Не думаю, чтобы я должен был комментировать несколько сумбурные строки писем Соболя, они говорят сами за себя, а толковать их все равно будет каждый по-своему. Поэтому я предпочитаю привести здесь еще несколько выдержек, характеризующих ‘раздвоение’ Соболя.

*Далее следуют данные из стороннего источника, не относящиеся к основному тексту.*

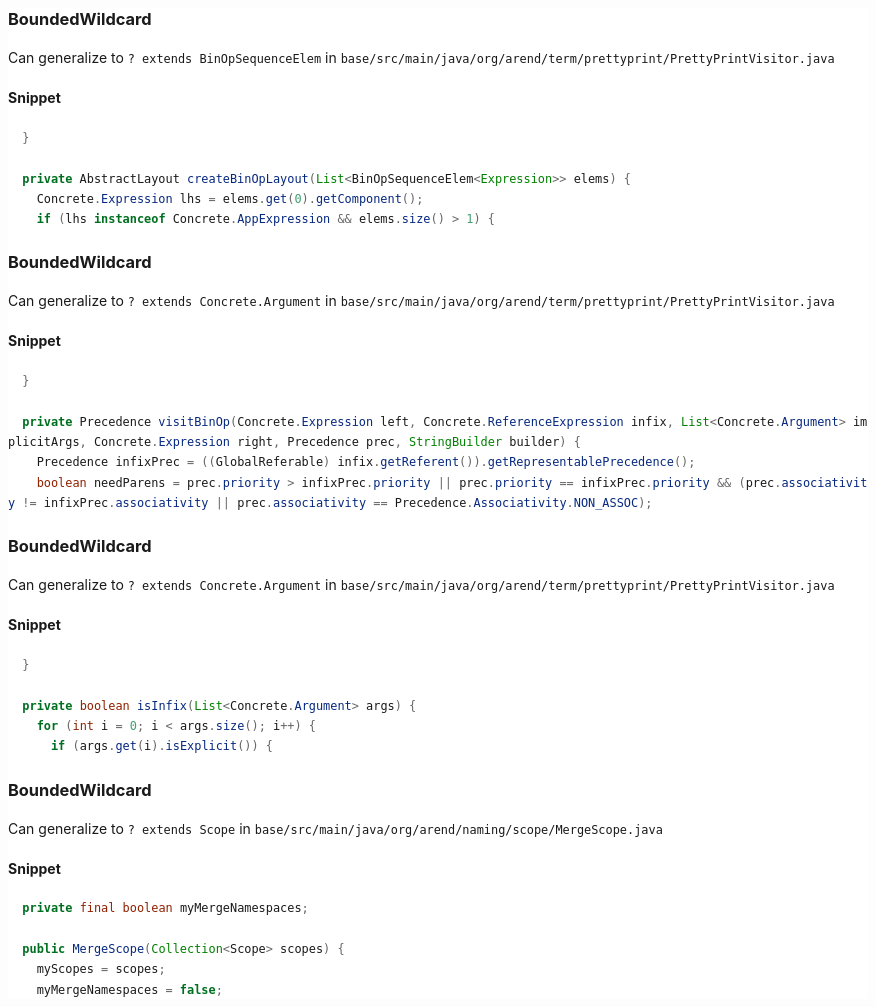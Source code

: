 ### BoundedWildcard
Can generalize to `? extends BinOpSequenceElem`
in `base/src/main/java/org/arend/term/prettyprint/PrettyPrintVisitor.java`
#### Snippet
```java
  }

  private AbstractLayout createBinOpLayout(List<BinOpSequenceElem<Expression>> elems) {
    Concrete.Expression lhs = elems.get(0).getComponent();
    if (lhs instanceof Concrete.AppExpression && elems.size() > 1) {
```

### BoundedWildcard
Can generalize to `? extends Concrete.Argument`
in `base/src/main/java/org/arend/term/prettyprint/PrettyPrintVisitor.java`
#### Snippet
```java
  }

  private Precedence visitBinOp(Concrete.Expression left, Concrete.ReferenceExpression infix, List<Concrete.Argument> implicitArgs, Concrete.Expression right, Precedence prec, StringBuilder builder) {
    Precedence infixPrec = ((GlobalReferable) infix.getReferent()).getRepresentablePrecedence();
    boolean needParens = prec.priority > infixPrec.priority || prec.priority == infixPrec.priority && (prec.associativity != infixPrec.associativity || prec.associativity == Precedence.Associativity.NON_ASSOC);
```

### BoundedWildcard
Can generalize to `? extends Concrete.Argument`
in `base/src/main/java/org/arend/term/prettyprint/PrettyPrintVisitor.java`
#### Snippet
```java
  }

  private boolean isInfix(List<Concrete.Argument> args) {
    for (int i = 0; i < args.size(); i++) {
      if (args.get(i).isExplicit()) {
```

### BoundedWildcard
Can generalize to `? extends Scope`
in `base/src/main/java/org/arend/naming/scope/MergeScope.java`
#### Snippet
```java
  private final boolean myMergeNamespaces;

  public MergeScope(Collection<Scope> scopes) {
    myScopes = scopes;
    myMergeNamespaces = false;
```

Из Сорренто он писал мне о своих беседах с Максимом Горьким. Годом позже о тех же беседах я слышал от Горького, который Соболя осуждал за его нелепость, истеричность и отсутствие твердых взглядов, но слов, ему Соболем сказанных, не опровергал. Вот эти слова в изложении самого Соболя:
— Алексей Максимович, когда я, так называемый советский писатель, с глупой и дурацкой кличкой ‘попутчик’, а по-заграничному — ‘бутербродник’ — в лучшем смысле — и агент ГПУ — в худшем, в Москве попадаю в буржуазную компанию или в общество с антисоветским душком, — я защищаю горячо, до хрипоты и самые нелепые шаги партии, правительства, маленьких и больших самодуров, ибо органически не могу иначе, ибо меня тошнит от глупости и невежества этих господ, которые, отбарабанив положенное число в Совнархозах или театрах или комиссиях разных, гаденько плетут ветхозаветную прогнившую сеть, чтобы сладострастно накинуть ее в будущем, если повезет, на всю страну. А когда я попадаю к коммунистам или в близкую к коммунистам среду, я до изнеможения нападаю даже на толковые, дельные попытки коммунистов. И вот, Алексей Максимович, по этой бытовой иллюстрации поймите нас, московских писателей. Сейчас я пришел к вам, к писателю Горькому — и я вам должен, я обязан рассказать все. И я расскажу. Но если сейчас откроется дверь и войдет писатель Зинаида Гиппиус или поэт Бальмонт — я немедленно замолчу или горячо начну защищать даже… Демьяна Бедного. Вот я рассказал вам немало о наших порядках, вот привел я вам немало иллюстраций, от некоторых тянет тебя скорее к первому попавшемуся гвоздю, рассказал я вам, какими ухабами идет наша жизнь и как часто от этих ухабов ноют не только ноги, но и душе и сердцу больно. Но все же, но все же за все европейские блага я не отдам ни одного кусочка сегодняшней России, даже ни одного ухаба.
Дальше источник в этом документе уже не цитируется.